The Diet-Allergy Link: Can What You Eat Make Hay Fever Worse? | Deanna Thomas Middlesbrough
Hay Fever & Seasonal Allergies

The Diet-Allergy Link:
Can What You Eat Make Hay Fever Worse?

Why certain foods increase your inflammatory load during pollen season, what to eat more of, and how diet and acupuncture work together.

Most hay fever advice focuses on what is outside: pollen counts, window-closing times, sunglasses, nasal sprays. What is inside, specifically what you are eating and how your gut is functioning, rarely gets mentioned. Which is a gap, because the connection between diet, gut health, and immune reactivity is increasingly well-established, and making some relatively simple shifts during pollen season can meaningfully reduce your overall allergic load.

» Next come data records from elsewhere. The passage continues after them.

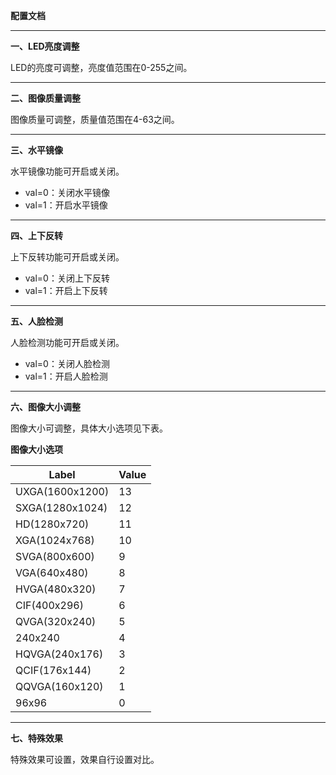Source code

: **配置文档**

---

**一、LED亮度调整**

LED的亮度可调整，亮度值范围在0-255之间。

---

**二、图像质量调整**

图像质量可调整，质量值范围在4-63之间。

---

**三、水平镜像**

水平镜像功能可开启或关闭。

- val=0：关闭水平镜像
- val=1：开启水平镜像

---

**四、上下反转**

上下反转功能可开启或关闭。

- val=0：关闭上下反转
- val=1：开启上下反转


---

**五、人脸检测**

人脸检测功能可开启或关闭。

- val=0：关闭人脸检测
- val=1：开启人脸检测

---

**六、图像大小调整**

图像大小可调整，具体大小选项见下表。

**图像大小选项**

| Label | Value |
| --- | --- |
| UXGA(1600x1200) | 13 |
| SXGA(1280x1024) | 12 |
| HD(1280x720) | 11 |
| XGA(1024x768) | 10 |
| SVGA(800x600) | 9 |
| VGA(640x480) | 8 |
| HVGA(480x320) | 7 |
| CIF(400x296) | 6 |
| QVGA(320x240) | 5 |
| 240x240 | 4 |
| HQVGA(240x176) | 3 |
| QCIF(176x144) | 2 |
| QQVGA(160x120) | 1 |
| 96x96 | 0 |


---

**七、特殊效果**

特殊效果可设置，效果自行设置对比。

This is not about finding a miracle food that cures hay fever. It is about understanding that your immune system does not operate in isolation from the rest of your body. What you eat affects your gut microbiome, your gut microbiome affects your immune regulation, and your immune regulation directly governs how severely your system reacts to pollen. Small, consistent changes in that chain can compound meaningfully across a season.

Key Takeaways
  • The gut microbiome plays a direct role in regulating the Th1/Th2 immune balance that underlies allergic reactivity. Diet is one of the primary levers that shifts it
  • Ultra-processed foods, excess sugar, and certain dietary patterns promote gut dysbiosis and increase the inflammatory baseline that amplifies hay fever symptoms
  • Quercetin, a naturally occurring flavonoid found in onions, apples, capers, and berries, has been shown in preclinical studies to reduce IgE, histamine, and key inflammatory cytokines involved in the allergic response
  • In Traditional Chinese Medicine, excess consumption of cold, damp, and sweet foods weakens Spleen Qi and produces Phlegm accumulation in the Lung, directly mapping onto increased mucus and nasal congestion
  • These dietary shifts are most effective as a complement to acupuncture treatment, not as a standalone intervention
  • The goal is reducing total allergic load, not eliminating entire food groups. Small consistent changes compound across a season
A note on what this post is and is not

This is not a restrictive diet protocol or an elimination plan. The goal is practical, accessible information about which foods add to your allergic load and which can help reduce it, so that you can make informed choices without overhauling your entire way of eating. Most of what is recommended here is adding things, not taking things away. The changes that make the biggest difference during pollen season are often smaller than people expect.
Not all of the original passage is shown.